Jalan yang ditempuh oleh politik ethis
paralel dengan ide asosiasi. Yang menjadi dasarnya ialah persatuan dan
koperasi di antara anasir-anasir yang berbeda-beda di dalam masyarakat
kolonial. Cita-cita kaum asosiasionis menghendaki supaya penjajah dan yang dijajah itu bertindak sebagai teman, sehingga semua rintangan yang berupa perbedaan ras akan dapat dilenyapkan.
Menurut anggapan mereka, waktunya belum
cukup masak untuk merealisasikan suatu asimilasi yang mencakup persamaan
secara mutlak. Ikatan solidaritas hendaknya dapat diterima. Peradaban
Barat hendaknya terbuka bagi penduduk pribumi, janganlah hendaknya
dipakai sebagai alat untuk menipu mereka. Orang-orang Barat hendaknya
berkenalan dengan kebudayaan Timur. Selanjutnya kooperasi antara negeri
induk dan tanah jajahan harus dilaksanakan atas dasar saling menghargai
sifat dan tabiat mereka masing-masing, sehingga anasir-anasir yang
beraneka ragam di dalam masyarakat Indonesia dapat hidup bersama-sama
secara harmonis di dalam kerangka persatuan yang besar: Hindia Belanda.
Cita-cita politiknya ialah memberi tempat yang sama kepada semua warga Hindia Belanda. Untuk maksud itu dibutuhkan suatu ikatan yang kuat, yang hanya dapat diwujudkan kalau kekuasaan Belanda tetap kuat. Menurut kaum asosiasionis adalah tugas Negeri Belanda yang dipaksakan oleh sejarah untuk menciptakan perdamaian dan ketertiban serta menghormati pemerintah.

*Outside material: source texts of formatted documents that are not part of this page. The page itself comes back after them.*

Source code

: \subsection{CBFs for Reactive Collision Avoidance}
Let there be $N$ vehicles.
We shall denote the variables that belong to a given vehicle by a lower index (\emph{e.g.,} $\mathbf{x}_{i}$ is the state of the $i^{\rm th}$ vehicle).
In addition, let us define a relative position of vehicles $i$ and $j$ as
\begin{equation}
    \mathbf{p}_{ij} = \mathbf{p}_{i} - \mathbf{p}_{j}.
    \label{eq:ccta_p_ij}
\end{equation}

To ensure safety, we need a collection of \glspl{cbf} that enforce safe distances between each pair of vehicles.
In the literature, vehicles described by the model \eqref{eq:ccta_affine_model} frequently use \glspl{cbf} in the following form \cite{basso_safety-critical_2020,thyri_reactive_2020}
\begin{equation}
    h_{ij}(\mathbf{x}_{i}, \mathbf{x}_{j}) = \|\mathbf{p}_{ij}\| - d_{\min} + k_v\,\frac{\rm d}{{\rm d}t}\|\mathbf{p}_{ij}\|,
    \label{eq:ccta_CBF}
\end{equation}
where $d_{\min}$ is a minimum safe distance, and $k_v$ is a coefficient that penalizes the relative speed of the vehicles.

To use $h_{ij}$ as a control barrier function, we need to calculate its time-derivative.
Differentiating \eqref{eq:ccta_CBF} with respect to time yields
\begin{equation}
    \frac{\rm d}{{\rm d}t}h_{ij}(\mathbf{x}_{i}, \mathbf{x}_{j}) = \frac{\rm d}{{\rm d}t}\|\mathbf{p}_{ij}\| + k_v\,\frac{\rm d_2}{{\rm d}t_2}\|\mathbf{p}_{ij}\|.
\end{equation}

Lawan-lawan politik asosiasi dari pihak
Indonesia menyatakan, bahwa di dalam kerangka itu supremasi Belanda
mendapat garansi yang kuat dan dapat dipertahankan. Lagi pula cita-cita
kaum asosiasionis tidak sesuai dengan gerakan untuk mendapatkan otonomi
dan kemerdekaan. Para kritikus Belanda yang konservatif menyatakan,
bahwa yang dimaksud dengan asosiasi adalah suatu penyeleksian pada segolongan kecil individu untuk ditingkatkan pada taraf kultural dari peradaban Barat.

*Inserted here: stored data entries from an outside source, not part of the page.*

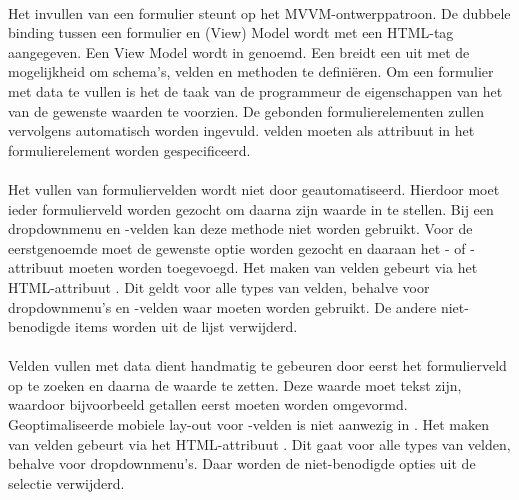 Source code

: \paragraph{\kendo}
Het invullen van een formulier steunt op het MVVM-ontwerppatroon.
De dubbele binding tussen een formulier en (View) Model wordt met een HTML-tag aangegeven.
Een View Model wordt in \kendo{}  genoemd.
Een  breidt een  uit met de mogelijkheid om schema's,  velden en methoden te definiëren.  
Om een formulier met data te vullen is het de taak van de programmeur de eigenschappen van het  van de gewenste waarden te voorzien.
De gebonden formulierelementen zullen vervolgens automatisch worden ingevuld.
 velden moeten als attribuut in het formulierelement worden gespecificeerd.

\paragraph{\jqm}
Het vullen van formuliervelden wordt niet door \jqm{} geautomatiseerd.
Hierdoor moet ieder formulierveld worden gezocht om daarna zijn waarde in te stellen.
Bij een dropdownmenu en -velden kan deze methode niet worden gebruikt.
Voor de eerstgenoemde moet de gewenste optie worden gezocht en daaraan het - of -attribuut moeten worden toegevoegd.
Het  maken van velden gebeurt via het HTML-attribuut .
Dit geldt voor alle types van velden, behalve voor dropdownmenu's en -velden waar  moeten worden gebruikt.
De andere niet-benodigde items worden uit de lijst verwijderd.

\paragraph{\lungo}
Velden vullen met data dient handmatig te gebeuren door eerst het formulierveld op te zoeken en daarna de waarde te zetten.
Deze waarde moet tekst zijn, waardoor bijvoorbeeld getallen eerst moeten worden omgevormd.
Geoptimaliseerde mobiele lay-out voor -velden is niet aanwezig in \lungo.
Het  maken van velden gebeurt via het HTML-attribuut .
Dit gaat voor alle types van velden, behalve voor dropdownmenu's.
Daar worden de niet-benodigde opties uit de selectie verwijderd.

Karena alasan itulah politik asosiasi disebut juga politik aristokratis
dan tidak akan berhasil, karena ia mengasingkan masyarakat Indonesia
sebagai suatu keseluruhan. Pernyataan kritikus-kritikus yang lebih
progresif lagi ialah bahwa kaum asosiasionis memberikan dasar bagi
unifikasi, selama penduduk belum cukup matang untuk asimilasi. Karena
itu yang menjadi tujuan kultural dari politik asosiasi ialah penyebaran
kebudayaan Belanda pada umumnya dan perluasan pengajaran bahasa Belanda
pada khususnya.
Sebagai reaksi, baik terhadap propaganda
yang bersifat revolusioner maupun terhadap pernyataan Gubernur Jenderal
Van Limburg Stirum (1916-1921), dan juga dengan maksud untuk
merealisasikan ide asosiasi, maka didirikanlah sebuah partai asosiasi
Belanda, yang diberi nama Politiek Economische Bond (PEB).
Tujuannya ialah untuk mewujudkan suatu bangsa Hindia dengan jalan
kooperasi dengan rakyat pribumi di bawah pimpinan Belanda. Jadi PEB
menentang gerakan “Bebas dari Holland”, maupun gerakan nonkoperasi. Pada
prinsipnya PEB bukanlah menghendaki demokrasi yang murni dengan hak-hak
yang sama, dan ia juga mendukung ide paternalisasi atau perlindungan.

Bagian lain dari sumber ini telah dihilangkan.